[dpdk-dev] [PATCH] net/thunderx: reduce writes to mbuf

Jerin Jacob jerin.jacob at caviumnetworks.com
Fri Apr 14 11:41:07 CEST 2017


With the mbuf rework, we now have 8 contiguous bytes to be
rearmed in the mbuf at 8B naturally aligned address.
Use single 8B write to avoid multiple 2B writes in Rx path.

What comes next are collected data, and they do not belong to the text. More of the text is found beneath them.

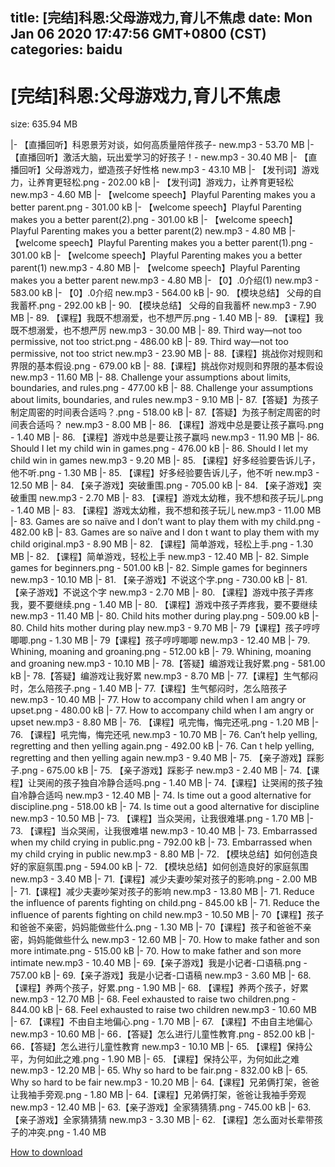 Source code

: 
title: [完结]科恩:父母游戏力,育儿不焦虑
date: Mon Jan 06 2020 17:47:56 GMT+0800 (CST)    
categories: baidu
---

# [完结]科恩:父母游戏力,育儿不焦虑
size: 635.94 MB
 
 
|- 【直播回听】科恩景芳对谈，如何高质量陪伴孩子- new.mp3 - 53.70 MB
|- 【直播回听】激活大脑，玩出爱学习的好孩子！- new.mp3 - 30.40 MB
|- 【直播回听】父母游戏力，塑造孩子好性格 new.mp3 - 43.10 MB
|- 【发刊词】游戏力，让养育更轻松.png - 202.00 kB
|- 【发刊词】游戏力，让养育更轻松 new.mp3 - 4.60 MB
|- 【welcome speech】Playful Parenting makes you a better parent.png - 301.00 kB
|- 【welcome speech】Playful Parenting makes you a better parent(2).png - 301.00 kB
|- 【welcome speech】Playful Parenting makes you a better parent(2) new.mp3 - 4.80 MB
|- 【welcome speech】Playful Parenting makes you a better parent(1).png - 301.00 kB
|- 【welcome speech】Playful Parenting makes you a better parent(1) new.mp3 - 4.80 MB
|- 【welcome speech】Playful Parenting makes you a better parent new.mp3 - 4.80 MB
|- 【0】.0介绍(1) new.mp3 - 583.00 kB
|- 【0】.0介绍 new.mp3 - 564.00 kB
|- 90. 【模块总结】 父母的自我蓄杯.png - 292.00 kB
|- 90. 【模块总结】 父母的自我蓄杯 new.mp3 - 7.90 MB
|- 89. 【课程】我既不想溺爱，也不想严厉.png - 1.40 MB
|- 89. 【课程】我既不想溺爱，也不想严厉 new.mp3 - 30.00 MB
|- 89. Third way—not too permissive, not too strict.png - 486.00 kB
|- 89. Third way—not too permissive, not too strict new.mp3 - 23.90 MB
|- 88.【课程】挑战你对规则和界限的基本假设.png - 679.00 kB
|- 88.【课程】挑战你对规则和界限的基本假设 new.mp3 - 11.60 MB
|- 88. Challenge your assumptions about limits, boundaries, and rules.png - 477.00 kB
|- 88. Challenge your assumptions about limits, boundaries, and rules new.mp3 - 9.10 MB
|- 87.【答疑】为孩子制定周密的时间表合适吗？.png - 518.00 kB
|- 87.【答疑】为孩子制定周密的时间表合适吗？ new.mp3 - 8.00 MB
|- 86. 【课程】游戏中总是要让孩子赢吗.png - 1.40 MB
|- 86. 【课程】游戏中总是要让孩子赢吗 new.mp3 - 11.90 MB
|- 86. Should I let my child win in games.png - 476.00 kB
|- 86. Should I let my child win in games new.mp3 - 9.20 MB
|- 85. 【课程】好多经验要告诉儿子，他不听.png - 1.30 MB
|- 85. 【课程】好多经验要告诉儿子，他不听 new.mp3 - 12.50 MB
|- 84. 【亲子游戏】突破重围.png - 705.00 kB
|- 84. 【亲子游戏】突破重围 new.mp3 - 2.70 MB
|- 83. 【课程】游戏太幼稚，我不想和孩子玩儿.png - 1.40 MB
|- 83. 【课程】游戏太幼稚，我不想和孩子玩儿 new.mp3 - 11.00 MB
|- 83. Games are so naïve and I don’t want to play them with my child.png - 482.00 kB
|- 83. Games are so naïve and I don t want to play them with my child original.mp3 - 8.90 MB
|- 82. 【课程】简单游戏，轻松上手.png - 1.30 MB
|- 82. 【课程】简单游戏，轻松上手 new.mp3 - 12.40 MB
|- 82. Simple games for beginners.png - 501.00 kB
|- 82. Simple games for beginners new.mp3 - 10.10 MB
|- 81. 【亲子游戏】不说这个字.png - 730.00 kB
|- 81. 【亲子游戏】不说这个字 new.mp3 - 2.70 MB
|- 80. 【课程】游戏中孩子弄疼我，要不要继续.png - 1.40 MB
|- 80. 【课程】游戏中孩子弄疼我，要不要继续 new.mp3 - 11.40 MB
|- 80. Child hits mother during play.png - 509.00 kB
|- 80. Child hits mother during play new.mp3 - 9.70 MB
|- 79【课程】孩子哼哼唧唧.png - 1.30 MB
|- 79【课程】孩子哼哼唧唧 new.mp3 - 12.40 MB
|- 79. Whining, moaning and groaning.png - 512.00 kB
|- 79. Whining, moaning and groaning new.mp3 - 10.10 MB
|- 78.【答疑】编游戏让我好累.png - 581.00 kB
|- 78.【答疑】编游戏让我好累 new.mp3 - 8.70 MB
|- 77.【课程】生气郁闷时，怎么陪孩子.png - 1.40 MB
|- 77.【课程】生气郁闷时，怎么陪孩子 new.mp3 - 10.40 MB
|- 77. How to accompany child when I am angry or upset.png - 480.00 kB
|- 77. How to accompany child when I am angry or upset new.mp3 - 8.80 MB
|- 76. 【课程】吼完悔，悔完还吼.png - 1.20 MB
|- 76. 【课程】吼完悔，悔完还吼 new.mp3 - 10.70 MB
|- 76. Can’t help yelling, regretting and then yelling again.png - 492.00 kB
|- 76. Can t help yelling, regretting and then yelling again new.mp3 - 9.40 MB
|- 75. 【亲子游戏】踩影子.png - 675.00 kB
|- 75. 【亲子游戏】踩影子 new.mp3 - 2.40 MB
|- 74.【课程】让哭闹的孩子独自冷静合适吗.png - 1.40 MB
|- 74.【课程】让哭闹的孩子独自冷静合适吗 new.mp3 - 12.40 MB
|- 74. Is time out a good alternative for discipline.png - 518.00 kB
|- 74. Is time out a good alternative for discipline new.mp3 - 10.50 MB
|- 73. 【课程】当众哭闹，让我很难堪.png - 1.70 MB
|- 73. 【课程】当众哭闹，让我很难堪 new.mp3 - 10.40 MB
|- 73. Embarrassed when my child crying in public.png - 792.00 kB
|- 73. Embarrassed when my child crying in public new.mp3 - 8.80 MB
|- 72. 【模块总结】如何创造良好的家庭氛围.png - 594.00 kB
|- 72. 【模块总结】如何创造良好的家庭氛围 new.mp3 - 3.40 MB
|- 71.【课程】减少夫妻吵架对孩子的影响.png - 2.00 MB
|- 71.【课程】减少夫妻吵架对孩子的影响 new.mp3 - 13.80 MB
|- 71. Reduce the influence of parents fighting on child.png - 845.00 kB
|- 71. Reduce the influence of parents fighting on child new.mp3 - 10.50 MB
|- 70【课程】孩子和爸爸不亲密，妈妈能做些什么.png - 1.30 MB
|- 70【课程】孩子和爸爸不亲密，妈妈能做些什么 new.mp3 - 12.60 MB
|- 70. How to make father and son more intimate.png - 515.00 kB
|- 70. How to make father and son more intimate new.mp3 - 10.40 MB
|- 69.【亲子游戏】我是小记者-口语稿.png - 757.00 kB
|- 69.【亲子游戏】我是小记者-口语稿 new.mp3 - 3.60 MB
|- 68. 【课程】养两个孩子，好累.png - 1.90 MB
|- 68. 【课程】养两个孩子，好累 new.mp3 - 12.70 MB
|- 68. Feel exhausted to raise two children.png - 844.00 kB
|- 68. Feel exhausted to raise two children new.mp3 - 10.60 MB
|- 67. 【课程】不由自主地偏心.png - 1.70 MB
|- 67. 【课程】不由自主地偏心 new.mp3 - 10.60 MB
|- 66．【答疑】怎么进行儿童性教育.png - 852.00 kB
|- 66．【答疑】怎么进行儿童性教育 new.mp3 - 10.10 MB
|- 65. 【课程】保持公平，为何如此之难.png - 1.90 MB
|- 65. 【课程】保持公平，为何如此之难 new.mp3 - 12.20 MB
|- 65. Why so hard to be fair.png - 832.00 kB
|- 65. Why so hard to be fair new.mp3 - 10.20 MB
|- 64.【课程】兄弟俩打架，爸爸让我袖手旁观.png - 1.80 MB
|- 64.【课程】兄弟俩打架，爸爸让我袖手旁观 new.mp3 - 12.40 MB
|- 63.【亲子游戏】全家猜猜猜.png - 745.00 kB
|- 63.【亲子游戏】全家猜猜猜 new.mp3 - 3.30 MB
|- 62. 【课程】怎么面对长辈带孩子的冲突.png - 1.40 MB

[How to download](https://bpcam.bemobtrk.com/go/2ceec3aa-1ca2-46d6-b9ff-aaa5c184517c?jno=659)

Signed-off-by: Jerin Jacob <jerin.jacob at caviumnetworks.com>
Signed-off-by: Maciej Czekaj <maciej.czekaj at caviumnetworks.com>
---
 drivers/net/thunderx/nicvf_ethdev.c | 18 ++++++++++++++++++
 drivers/net/thunderx/nicvf_rxtx.c   | 28 ++++++++++------------------
 drivers/net/thunderx/nicvf_rxtx.h   | 27 +++++++++++++++++++++++++++
 drivers/net/thunderx/nicvf_struct.h | 11 +++++++++++
 4 files changed, 66 insertions(+), 18 deletions(-)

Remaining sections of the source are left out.